Rising temperatures have an effect on the chemical processes that occur inside batteries. As the temperature of the battery rises, the chemical processes inside it accelerate. Higher temperatures have two effects on lithium-ion batteries: improved performance and increased battery storage capacity. According to a research published in Scientific Reports, increasing the temperature from 77 degrees Fahrenheit to 113 degrees Fahrenheit boosted maximum storage capacity by 20%. However, this greater performance has a drawback in that the battery's lifespan shortens with time. According to the same study, the lifespan deterioration is substantially more severe at higher temperatures when the battery is charged at 113 degrees as opposed to 77 degrees. At 77 degrees, the battery's performance only declined 3.3% throughout the first 200 cycles; at 113 degrees, it fell 6.7%.
Long-term cold conditions have a severe influence on battery efficiency and security. As the temperature lowers, the internal resistance of the battery increases. As a result, the battery is forced to work more to charge, reducing its capacity. It is critical to understand that different battery chemistries react differently to low temperatures, and that capacity loss is also affected by charge and discharge rates.

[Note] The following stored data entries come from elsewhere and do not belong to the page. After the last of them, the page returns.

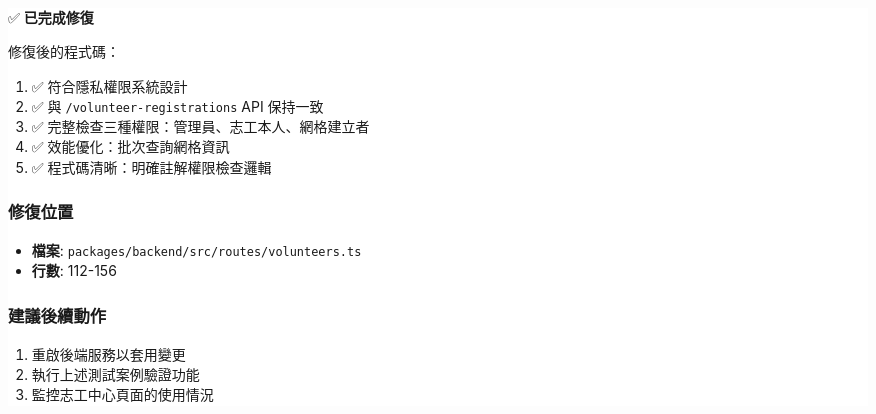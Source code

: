 ✅ **已完成修復**

修復後的程式碼：
1. ✅ 符合隱私權限系統設計
2. ✅ 與 `/volunteer-registrations` API 保持一致
3. ✅ 完整檢查三種權限：管理員、志工本人、網格建立者
4. ✅ 效能優化：批次查詢網格資訊
5. ✅ 程式碼清晰：明確註解權限檢查邏輯

### 修復位置
- **檔案**: `packages/backend/src/routes/volunteers.ts`
- **行數**: 112-156

### 建議後續動作
1. 重啟後端服務以套用變更
2. 執行上述測試案例驗證功能
3. 監控志工中心頁面的使用情況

A lead-acid battery, for example, may only provide half of its stated capacity at 0° F. Operating temperatures for batteries might vary depending on the kind of battery used.Lithium-ion batteries, for example, may be charged between 32°F and 113°F and discharged between -4°F and 140°F (although, operating at such high temperatures causes the previously described issues). Lead-acid batteries, on the other hand, may be charged and discharged from -4°F to 122°F. It is critical to understand the charging temperatures that a battery can sustain. Charge acceptance will be limited if batteries are not kept at the proper temperature because ion combination will take longer. Pressure buildup and sealed battery explosions can occur as a result of high current demands.